Our mission at Queer ADHD is to provide ADHD-related educational resources, coaching, and support services to the queer community. We do this by offering one-on-one and group-based sessions, as well as articles and social media content. All of our offerings strive to integrate modern scientific understandings of ADHD with our lived LGBTQIA+ experiences.

Our ADHD Understandings and Positions

We believe in the following statements based on current expert opinions, and they are core to our philosophy.

  • On Diagnosis and Adults:
    • ADHD is not isolated to children, youth, or students. Adults have it, too.
    • Many adults with ADHD were not properly diagnosed or supported as children, and need guidance to develop new skills and awareness to manage their ADHD effectively.
  • On Symptoms:
    • Clinical understandings of ADHD have evolved in major ways over the past few decades, and continue to do so.
    • ADHD frequently involves symptoms that are not listed in the DSM’s diagnostic criteria. Some of these symptoms are widely recognized by experts as core to ADHD (and may eventually be added to the DSM), some are still being explored and evaluated, and some are more likely to be related to co-occurring issues.
      • Note: In Queer ADHD materials, we recognize ADHD as a combination of the DSM criteria and symptoms widely recognized by experts. When discussing less-recognized symptoms, we strive to be clear about context.
  • On Medication:
    • Whether or not to take ADHD medication is a personal choice.
    • ADHD medication does not solve all ADHD issues, and it is most effective when paired with other support strategies. (“Pills don’t teach skills.”)
    • When prescribed and taken correctly, medication can be a highly effective tool for improving ADHD symptom manageability. It can also reduce the risk of misusing other substances as forms of self-medication.
    • Medication decisions should be made in partnership with an ADHD-informed doctor or specialist who can pay attention to your unique responses and needs.
      • Note: Queer ADHD cannot prescribe ADHD medications or advise on medication decisions.
  • On Language:
    • “ADHD” is the current diagnostic label, and “ADD” is an outdated term. If you’ve been using “ADD” to mean “not hyperactive,” try saying “inattentive type” instead or consider whether a distinction is really necessary.
      • Note: Since the older term is so embedded in our culture, we’re fine with “ADD” being used interchangeably with “ADHD.”
    • While “ADHD” is the accepted label, many experts believe it is not accurate. There’s a shift toward viewing ADHD as a difference rather than a disorder, and recognizing it as a deficit of self-regulation or other factors, rather than as a deficit of attention. Like many in the ADHD community, we support these perspective shifts, but will continue using the medical label for consistency and recognition.
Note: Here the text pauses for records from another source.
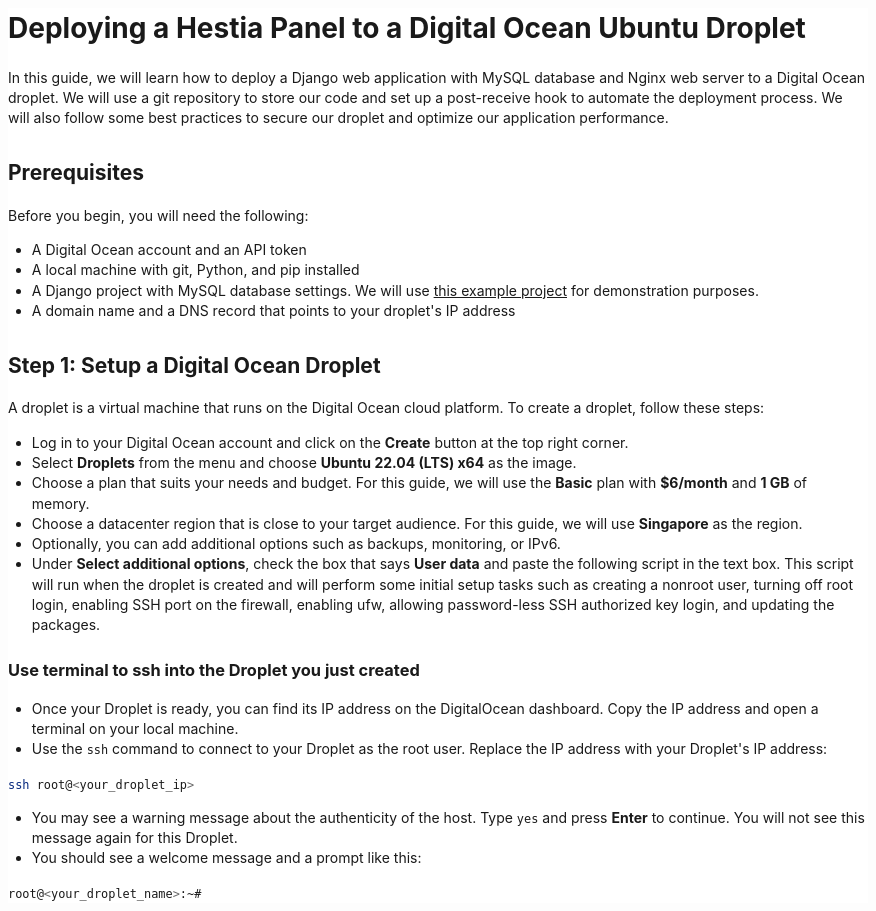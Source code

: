 # Deploying a Hestia Panel to a Digital Ocean Ubuntu Droplet

In this guide, we will learn how to deploy a Django web application with MySQL database and Nginx web server to a Digital Ocean droplet. We will use a git repository to store our code and set up a post-receive hook to automate the deployment process. We will also follow some best practices to secure our droplet and optimize our application performance.

## Prerequisites

Before you begin, you will need the following:

- A Digital Ocean account and an API token
- A local machine with git, Python, and pip installed
- A Django project with MySQL database settings. We will use [this example project](https://github.com/redwan-cse/pets-finder) for demonstration purposes.
- A domain name and a DNS record that points to your droplet's IP address

## Step 1: Setup a Digital Ocean Droplet

A droplet is a virtual machine that runs on the Digital Ocean cloud platform. To create a droplet, follow these steps:

- Log in to your Digital Ocean account and click on the **Create** button at the top right corner.
- Select **Droplets** from the menu and choose **Ubuntu 22.04 (LTS) x64** as the image.
- Choose a plan that suits your needs and budget. For this guide, we will use the **Basic** plan with **$6/month** and **1 GB** of memory.
- Choose a datacenter region that is close to your target audience. For this guide, we will use **Singapore** as the region.
- Optionally, you can add additional options such as backups, monitoring, or IPv6.
- Under **Select additional options**, check the box that says **User data** and paste the following script in the text box. This script will run when the droplet is created and will perform some initial setup tasks such as creating a nonroot user, turning off root login, enabling SSH port on the firewall, enabling ufw, allowing password-less SSH authorized key login, and updating the packages.

### Use terminal to ssh into the Droplet you just created

- Once your Droplet is ready, you can find its IP address on the DigitalOcean dashboard. Copy the IP address and open a terminal on your local machine.
- Use the `ssh` command to connect to your Droplet as the root user. Replace the IP address with your Droplet's IP address:

```bash
ssh root@<your_droplet_ip>
```

- You may see a warning message about the authenticity of the host. Type `yes` and press **Enter** to continue. You will not see this message again for this Droplet.
- You should see a welcome message and a prompt like this:

```bash
root@<your_droplet_name>:~#
```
Resources We Frequently Reference

We trust the perspectives of the following organizations, along with the medical doctors and researchers that they frequently reference:

  • ADDCA (ADD Coach Academy) – the accredited coach training organization that Sarah Dopp works with
  • ADDitude Magazine – an excellent online educational resource with a strong medical review panel
  • ADDA (Attention Deficit Disorder Association) – an organization that supports adults with ADHD
  • CHADD – an organization known for supporting children with ADHD and their families, and which now also supports adults

These organization frequently reference findings from Dr. Nora Volkow, Dr. Russell Barkley, Dr. Thomas Brown, Dr. William Dodson, and Dr. Kelly McGonigal, among others.

What We Don’t Do

Queer ADHD does not generate new scientific or medical information about ADHD. We rely on science and medical experts to continually explore and clarify what we know to be true about ADHD, and we reference their findings and wisdom.

Queer ADHD also does not provide medical advice, diagnosis, or treatment. The material on this website is provided for educational purposes only. Our one-on-one and group-based sessions are co-created discussions in which clients are responsible for their own decisions and actions. Please talk to your doctor for medical guidance.